According to him: “Section 53 that creates Nigerian National Petroleum Company Limited assumes that it should exist simultaneously with NNPC as a corporation. This presages an inherent tendency for confusion between the two entities. Hence, it is necessary to clarify the two entities. In sum, the operating arm or the holding company could benefit from the avoidance of the confusion of nomenclature.
“Section 53 (1) provides that the Minister shall within six months from the commencement of this Act, cause to be incorporated under the Companies and Allied Matters Act, a limited liability company, which shall be called Nigerian National Petroleum Company Limited (NNPC Limited).
“Labour disagrees with this provision. There is ample grounds for worry in this provision. Indeed, incorporation under CAMA of NNPC Ltd has potential implications for adverse business manoeuvres, including winding up of the incorporated company by a petition. Therefore, creditors, hostile take over bids and even minority shareholders could scheme the extant rules to the disadvantage of the Nigerian people.
“We suggest that NNPC Ltd. should be incorporated in a more robust manner that would enable it to operate with minimum hindrance, free of potentially hostile encumbrances and be profitably managed. This robustness in the establishment of NNPC Ltd. should at least, ensure that no individual, a select few or hostile corporate bodies can disrupt its operations through petitions and take over manoeuvres.”
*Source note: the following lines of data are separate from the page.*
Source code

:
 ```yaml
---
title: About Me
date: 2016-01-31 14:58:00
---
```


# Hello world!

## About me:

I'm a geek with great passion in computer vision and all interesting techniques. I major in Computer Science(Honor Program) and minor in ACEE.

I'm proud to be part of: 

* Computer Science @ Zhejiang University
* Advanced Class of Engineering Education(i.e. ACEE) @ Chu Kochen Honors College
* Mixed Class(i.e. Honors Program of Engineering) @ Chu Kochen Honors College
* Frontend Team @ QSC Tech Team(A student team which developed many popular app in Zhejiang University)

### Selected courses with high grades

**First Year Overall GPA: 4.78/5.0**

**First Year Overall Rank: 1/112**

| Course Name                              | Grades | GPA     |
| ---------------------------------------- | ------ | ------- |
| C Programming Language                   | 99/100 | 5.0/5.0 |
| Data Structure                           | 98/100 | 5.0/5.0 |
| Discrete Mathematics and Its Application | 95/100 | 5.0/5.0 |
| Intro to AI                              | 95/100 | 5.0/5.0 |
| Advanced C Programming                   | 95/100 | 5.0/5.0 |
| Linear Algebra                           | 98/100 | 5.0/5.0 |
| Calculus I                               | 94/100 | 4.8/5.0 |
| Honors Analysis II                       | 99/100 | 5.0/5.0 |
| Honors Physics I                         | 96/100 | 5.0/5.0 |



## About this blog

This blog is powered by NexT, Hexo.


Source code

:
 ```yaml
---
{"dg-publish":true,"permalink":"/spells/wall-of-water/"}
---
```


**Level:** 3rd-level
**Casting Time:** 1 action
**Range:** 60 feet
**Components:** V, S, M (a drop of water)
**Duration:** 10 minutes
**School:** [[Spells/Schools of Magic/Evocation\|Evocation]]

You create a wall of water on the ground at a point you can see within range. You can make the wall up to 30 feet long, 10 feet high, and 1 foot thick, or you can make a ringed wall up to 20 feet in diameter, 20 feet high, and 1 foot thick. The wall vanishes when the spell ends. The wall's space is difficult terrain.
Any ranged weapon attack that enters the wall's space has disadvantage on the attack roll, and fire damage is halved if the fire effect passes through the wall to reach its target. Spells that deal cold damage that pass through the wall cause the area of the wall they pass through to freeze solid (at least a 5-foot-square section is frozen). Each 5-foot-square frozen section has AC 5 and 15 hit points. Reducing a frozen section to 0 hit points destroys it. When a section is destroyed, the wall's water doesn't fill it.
In its submission, National Union of Petroleum and National Gas, (NUPENG) and Petroleum and Natural Gas Senior Staff Association of Nigeria, (PENGASSAN) pushed for an Oil and Gas Regulatory Commission.
Presenting their joint position, the President of PENGASSAN, Festus Osifo argued that it would be counterproductive to duplicate commissions.
He also urged for independent regulator of NNPC asking the lawmakers to ensure that the PIB when passed must attract investments.
The public hearing however took a different turn on Day Two. Before the commencement, members of the host communities engaged in a physical altercation.
The fight broke out when the Host Communities of Nigeria Producing Oil and Gas (HOSTCOM) was called to the podium to make presentation by the Chairman of the Ad-hoc Committee on PIB, Hon. Mohammed Monguno, but there was disagreement amongst them leading to exchange of blows until security operatives intervened.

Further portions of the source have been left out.